How mempools propagated on-chains
Mempools in Ethereum and Bitcoin are propagated between random nodes in a peer-to-peer fashion using a gossip protocol. Nodes in the network periodically construct a bloom filter representing a local mempool and request any transactions that do not match that filter (along with a few others such as a minimal fee) from other nodes on the network. Propagation of a single transaction to the rest of the network will take at least log(N) steps, and consume bandwidth, memory and computational resources required to filter it.
When the benchmark client starts generating 100,000 transactions per second, the gossip protocols simply get overwhelmed. The cost of computing the filter, and applying the filter between machines while maintaining all the transactions in memory becomes prohibitively high. Leaders (block producers) also have to re-transmit the same transactions in a block, which means that every transaction is propagated at least twice through the network. That’s neither efficient nor functional.
this leads to network congestion
and high transaction fees
, which can hinder the adoption of blockchain technology
Innovation of Solana's gulfstream
Fundamentally, Solana proposes an architecture where validators cache transactions submitted by users, aka clients, verify them, and then forward them to the upcoming leaders who produce the blocks. Then leaders prioritize processing transactions based on the stake weight of the validator that forwarded the transaction.
This architecture uses Solana's one of eight key innovations, a mempool-less TX forwarding protocol that pushes transaction caching and forwarding to the edge (~end) of the network. We call it the Gulf Stream
.
Since the leader schedule knows which validator is the leader at any moment, the client and validators forward the Tx to the expected leader based on ledger votes and supermajority.
This allows validators to execute transactions ahead of time, reduce confirmation times, switch leaders faster, and reduce the memory pressure on validators from the unconfirmed transaction pool.
How Gulfstream works
In the Solana network, blocks are roughly produced in 800ms and require an exponentially increasing timeout to unroll with every additional block.
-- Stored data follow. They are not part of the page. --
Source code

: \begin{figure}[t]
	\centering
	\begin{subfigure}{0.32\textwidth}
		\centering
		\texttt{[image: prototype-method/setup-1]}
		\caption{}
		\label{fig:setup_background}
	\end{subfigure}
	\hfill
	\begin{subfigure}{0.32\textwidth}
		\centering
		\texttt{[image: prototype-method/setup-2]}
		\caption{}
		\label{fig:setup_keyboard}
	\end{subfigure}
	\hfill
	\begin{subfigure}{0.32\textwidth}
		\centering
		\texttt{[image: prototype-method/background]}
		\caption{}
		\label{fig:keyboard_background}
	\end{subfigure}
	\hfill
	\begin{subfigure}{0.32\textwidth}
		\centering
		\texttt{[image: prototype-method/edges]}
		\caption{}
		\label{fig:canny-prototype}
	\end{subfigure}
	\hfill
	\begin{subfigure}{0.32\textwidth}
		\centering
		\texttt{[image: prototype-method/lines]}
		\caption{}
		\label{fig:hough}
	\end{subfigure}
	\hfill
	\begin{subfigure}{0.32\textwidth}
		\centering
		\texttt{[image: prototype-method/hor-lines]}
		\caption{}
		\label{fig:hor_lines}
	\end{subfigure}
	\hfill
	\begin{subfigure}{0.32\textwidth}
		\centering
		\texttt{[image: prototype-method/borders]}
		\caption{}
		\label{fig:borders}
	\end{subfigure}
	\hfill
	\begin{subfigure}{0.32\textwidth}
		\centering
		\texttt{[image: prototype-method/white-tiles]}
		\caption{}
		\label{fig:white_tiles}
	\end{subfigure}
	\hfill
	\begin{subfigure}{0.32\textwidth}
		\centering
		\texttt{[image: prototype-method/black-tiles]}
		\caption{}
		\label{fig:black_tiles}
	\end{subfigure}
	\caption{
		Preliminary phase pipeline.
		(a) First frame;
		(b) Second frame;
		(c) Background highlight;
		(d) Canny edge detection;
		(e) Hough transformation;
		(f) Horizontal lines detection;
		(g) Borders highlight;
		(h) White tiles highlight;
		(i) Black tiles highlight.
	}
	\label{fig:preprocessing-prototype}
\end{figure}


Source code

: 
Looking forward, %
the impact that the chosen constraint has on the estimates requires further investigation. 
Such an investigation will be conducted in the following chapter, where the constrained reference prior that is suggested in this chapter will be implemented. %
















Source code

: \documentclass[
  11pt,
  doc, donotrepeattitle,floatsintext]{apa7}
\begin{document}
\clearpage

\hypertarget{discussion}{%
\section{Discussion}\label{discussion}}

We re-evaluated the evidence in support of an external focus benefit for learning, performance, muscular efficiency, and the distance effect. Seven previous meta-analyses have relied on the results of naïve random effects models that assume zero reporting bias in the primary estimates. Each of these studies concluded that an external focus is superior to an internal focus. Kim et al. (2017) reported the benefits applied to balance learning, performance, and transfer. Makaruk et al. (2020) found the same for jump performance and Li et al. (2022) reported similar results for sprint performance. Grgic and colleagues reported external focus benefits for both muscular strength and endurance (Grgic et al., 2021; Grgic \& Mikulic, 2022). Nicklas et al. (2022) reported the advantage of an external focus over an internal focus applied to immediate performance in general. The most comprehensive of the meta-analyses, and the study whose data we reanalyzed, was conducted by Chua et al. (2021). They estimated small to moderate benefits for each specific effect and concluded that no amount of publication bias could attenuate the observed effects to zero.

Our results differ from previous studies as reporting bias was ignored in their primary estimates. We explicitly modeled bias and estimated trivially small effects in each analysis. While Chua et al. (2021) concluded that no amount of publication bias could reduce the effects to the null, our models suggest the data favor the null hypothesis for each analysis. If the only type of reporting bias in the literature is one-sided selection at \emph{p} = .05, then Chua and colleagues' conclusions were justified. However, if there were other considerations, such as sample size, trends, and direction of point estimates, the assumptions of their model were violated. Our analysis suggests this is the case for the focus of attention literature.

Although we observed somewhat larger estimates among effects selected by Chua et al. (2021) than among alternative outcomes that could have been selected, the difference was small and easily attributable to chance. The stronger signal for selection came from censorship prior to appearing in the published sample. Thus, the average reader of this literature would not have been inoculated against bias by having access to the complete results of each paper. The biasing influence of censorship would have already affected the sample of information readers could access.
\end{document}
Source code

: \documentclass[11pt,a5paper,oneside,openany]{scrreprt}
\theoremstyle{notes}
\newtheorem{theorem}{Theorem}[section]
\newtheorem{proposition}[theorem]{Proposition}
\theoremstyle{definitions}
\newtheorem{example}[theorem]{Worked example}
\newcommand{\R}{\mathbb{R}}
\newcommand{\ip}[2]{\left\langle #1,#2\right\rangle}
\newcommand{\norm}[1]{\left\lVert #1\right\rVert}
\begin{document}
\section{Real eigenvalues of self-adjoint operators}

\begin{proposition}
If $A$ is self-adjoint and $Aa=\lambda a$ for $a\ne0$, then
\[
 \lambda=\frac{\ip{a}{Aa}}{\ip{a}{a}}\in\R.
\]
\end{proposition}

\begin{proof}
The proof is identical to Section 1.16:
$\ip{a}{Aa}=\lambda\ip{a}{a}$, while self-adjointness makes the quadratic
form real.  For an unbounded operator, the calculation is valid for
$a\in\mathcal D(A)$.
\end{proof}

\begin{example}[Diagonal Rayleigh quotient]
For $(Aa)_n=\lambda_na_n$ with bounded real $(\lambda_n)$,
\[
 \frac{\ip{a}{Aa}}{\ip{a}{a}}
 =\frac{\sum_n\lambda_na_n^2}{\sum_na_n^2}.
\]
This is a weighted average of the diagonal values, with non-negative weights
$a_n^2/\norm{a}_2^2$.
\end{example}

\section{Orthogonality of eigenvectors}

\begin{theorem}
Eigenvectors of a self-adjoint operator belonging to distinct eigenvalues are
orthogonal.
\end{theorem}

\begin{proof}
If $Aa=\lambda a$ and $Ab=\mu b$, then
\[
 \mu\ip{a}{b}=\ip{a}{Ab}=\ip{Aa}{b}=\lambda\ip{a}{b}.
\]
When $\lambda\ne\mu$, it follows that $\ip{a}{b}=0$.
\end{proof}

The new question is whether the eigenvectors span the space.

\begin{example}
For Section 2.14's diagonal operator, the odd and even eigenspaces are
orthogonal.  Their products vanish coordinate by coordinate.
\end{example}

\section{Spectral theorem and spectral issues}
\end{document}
Using Solana’s default timeout curve, fully confirmed block hash, in the worst case, 32 blocks old. The transaction is valid only in the children of that referenced block and is only valid for X blocks. While X is not yet finalized, we expect that a block-hash has a TTL (time to live) of about 32 blocks. Assuming block times of 800 ms, that equates to 24 seconds.
When clients and wallets send transactions referencing a recently confirmed block hash to the RPC node (cluster), the RPC node sends these transactions to a validator. If the validator is not currently the leader or cannot process the transactions in its leader slot, it forwards them to the next leader. If the validator is set to be the upcoming leader, they cache these transactions and use them to predict which transactions will be included in the next block, This reduces the load on the current leader and results in faster transaction confirmation.
The client can only subscribe to TX changes via the validator. client knows that a blockhash has expired in a finite period, or tx is confirmed by the network. This allows clients to sign transactions that are guaranteed to execute or fail.
Gulf Stream also streamlines the process of validator selection by using stake-weighted metrics. This allows the protocol to prioritize the most staked validators for transaction processing. By removing the need for a mempool, Gulf Stream enables the Solana network to achieve higher transaction throughput.
Advantages and Disadvantages of Gulfstream
Advantage
Loaded validators can execute transactions ahead of time and drop any that fail.
Leaders can prioritize processing transactions based on the stake weight of the validator that forwarded the transaction.
Improve network efficiency.
A huge amount of transactional throughput.
Disadvantage
- This solution is not possible in networks that have a non-deterministic leader
Conclusion
In this post, we provide a brief overview of Solana and explain how its transaction confirmation and mempool-less transaction forwarding protocol work under the hood.